HSE Graduate School of Business and Avito Auto—the automotive vertical of Russia’s largest online classified platform—hosted an intensive product hackathon where 4th-year Business Informatics students designed gamified concepts to engage young people.

Real Product, Real Stakes: GSB and Avito Auto’s Gamification Hackathon

When you trade traditional lectures for a high-intensity product hackathon with a market leader you get more than just a grade—you get a collision of creativity, competition, and real business strategy. That’s exactly what more than 200 fourth-year Business Informatics students at HSE Graduate School of Business experienced when they took on a real product challenge from Avito Auto.

From 11 to 17 December, the Technological Entrepreneurship course turned into a product lab. In collaboration with Avito Auto, 41 student teams were given a demanding mission: design, prototype, and defend a gamified concept to engage young users with Avito Auto.

The hackathon kicked off on Thursday afternoon, when Avito experts arrived on campus to present the task and share how the Avito Auto vertical works in practice. Students saw not a textbook example, but a live product challenge with concrete constraints, trade-offs, and risks behind every new feature.

The intensity peaked on Saturday. The campus felt like a startup hub: every classroom and co-working space was filled with teams debating game loops, sketching prototypes, and refining their product story. This wasn’t about having a “cool idea”—it was about making it stand up to two checkpoints with Avito’s product leaders, who pushed teams on user value, mechanics, feasibility, and risks.

By Sunday evening, all teams had submitted a 12-slide deck and a 120-second video pitch. On Monday, a jury of eight Avito specialists from analytics, marketing, and design reviewed 41 solutions. After a rigorous selection process, the Top-10 teams pitched live on Wednesday. The winners impressed the joint jury from Avito and GSB with concepts ranging from AR quests tied to real car listings to social challenges that reward safe driving and smart consumer choices.

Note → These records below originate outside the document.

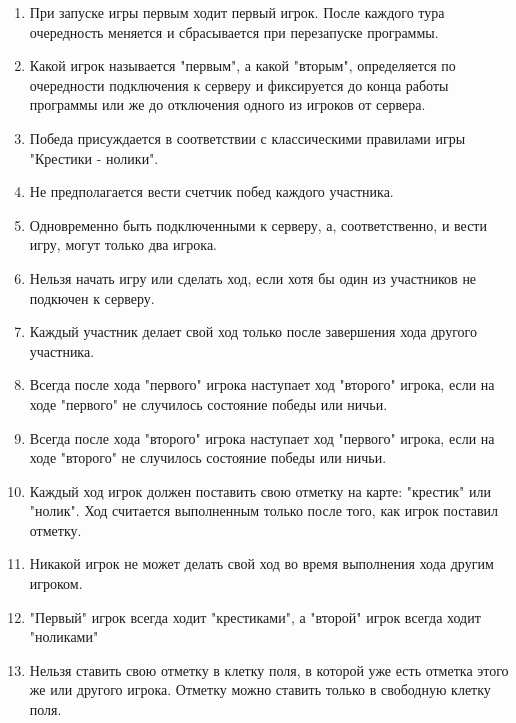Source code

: 
\begin{enumerate}

	\item При запуске игры первым ходит первый игрок. После каждого тура очередность меняется и сбрасывается при перезапуске программы. 

	\item Какой игрок называется "первым", а какой "вторым", определяется по очередности подключения к серверу и фиксируется до конца работы программы или же до отключения одного из игроков от сервера.

	\item Победа присуждается в соответствии с классическими правилами игры "Крестики - нолики".
	
	\item Не предполагается вести счетчик побед каждого участника.
	
	\item Одновременно быть подключенными к серверу, а, соответственно, и вести игру, могут только два игрока.
	
	\item Нельзя начать игру или сделать ход, если хотя бы один из участников не подкючен к серверу.
	
	\item Каждый участник делает свой ход только после завершения хода другого участника.
	
	\item Всегда после хода "первого" игрока наступает ход "второго" игрока, если на ходе "первого" не случилось состояние победы или ничьи.
	
	\item Всегда после хода "второго" игрока наступает ход "первого" игрока, если на ходе "второго" не случилось состояние победы или ничьи.
	
	\item Каждый ход игрок должен поставить свою отметку на карте: "крестик" или "нолик". Ход считается выполненным только после того, как игрок поставил отметку.
	
	\item Никакой игрок не может делать свой ход во время выполнения хода другим игроком.
	
	\item "Первый" игрок всегда ходит "крестиками", а "второй" игрок всегда ходит "ноликами"
	
	\item Нельзя ставить свою отметку в клетку поля, в которой уже есть отметка этого же или другого игрока. Отметку можно ставить только в свободную клетку поля.
	

\end{enumerate}
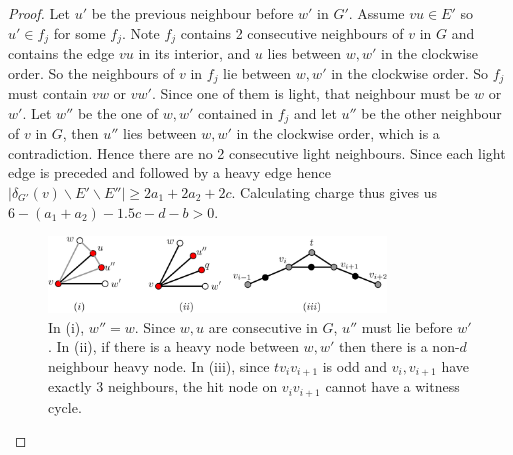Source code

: \documentclass{article}
\newcommand{\0}{\mathbb{0}}
\newcommand{\1}{\mathbb{1}}
\begin{document}
\begin{proof}
Let $u'$ be the previous neighbour before $w'$ in $G'$. %
Assume $vu \in  E'$ so $u' \in f_j$ for some $f_j$. Note  $f_j$ contains 2 consecutive neighbours of $v$ in $G$ and contains the edge $vu$ in its interior, and $u$ lies between $w,w'$ in the clockwise order. So the neighbours of $v$ in $f_j$ lie between $w,w'$ in the clockwise order. So $f_j$ must contain  $vw$ or  $ vw'$.  Since one of them is light, that neighbour must be $w$ or $w'$.  Let  $w''$ be the  one of $w,w'$ contained in $f_j$ and let $u''$ be the other neighbour of $v$ in $G$, then $u''$ lies between $w,w'$ in the clockwise order, which is a contradiction.  %
Hence there are no 2 consecutive light neighbours.  
Since each light edge is preceded and followed by a heavy edge hence $ |\delta_{G'}(v) \backslash E' \backslash E'' | \geq  2a_1 +2a_2+2c$. Calculating charge thus gives us $ 6-(a_1+a_2) -1.5c -d -b > 0 $.
\begin{figure}[h]
\begin{center}
\includegraphics[width=0.8\textwidth]{b-faceAndLastdnodeAndConhit.pdf}
\caption{In (i), $w''=w$. Since $w,u$ are consecutive in $G$, $u''$ must lie before $w'$. In (ii), if there is a heavy node between $w,w'$ then there is a non-$d$ neighbour heavy node. In (iii), since $t v_i v_{i+1}$ is odd and $v_i, v_{i+1}$ have exactly 3 neighbours, the hit node on $v_iv_{i+1}$ cannot have a witness cycle. \label{b-faceAndLastdnodeAndCon}}
        \end{center}
\end{figure}
\end{proof}
\end{document}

The top spot went to team Absolute Cinema, which turned a nostalgic “endless runner” into a business tool. Vladimir explained that their swiping mechanic wasn’t just for fun, but a way to tackle the cold-start problem by quickly training Avito’s recommendation algorithms. Grigory noted the hardest part was aligning different visions under tight deadlines, while Anzhelika emphasized how close friendship and constant communication helped them polish the concept—making the week as much about growth and team spirit as about the final result.

Second place went to team Fellowship, creators of Avito Auto Guess&Go, a gamified ecosystem designed to build loyalty even before a user buys their first car. The concept combined three mechanics: guessing car prices, scanning cars with the camera to estimate value, and a city-based car hunt that turns passive browsing into a habit. Ekaterina noted the hardest part was balancing fun gameplay with real business value, while Julia highlighted how the challenge forced the team to think fast, collaborate tightly, and turn abstract ideas into a structured product concept.

By the end of the week, it was clear that everyone had won something. For students, the hackathon felt like stepping inside a real product team—juggling creativity, data, constraints, and deadlines instead of just talking about them in class. For Avito Auto, it became a way to see marketplaces through the eyes of the next generation and to pressure-test bold concepts faster than any internal workshop could. And for GSB, it was a reminder of what our programmes aim to do at their best: anchor learning in solid theory, shape it through real practice, and make the process demanding, relevant—and genuinely fun.

Zeljko Tekic

Zeljko Tekic

organizer and GSB faculty

From my side, this hackathon worked exactly the way I hope university–industry collaboration should work: students were genuinely switched on from Thursday to Sunday, Avito Auto got to see thoughtful, well-structured concepts instead of abstract ideas, and GSB stood right in the middle—making sure the format created value for our partner, real learning for our students, and a week that people will remember not just for the pressure, but for the fun.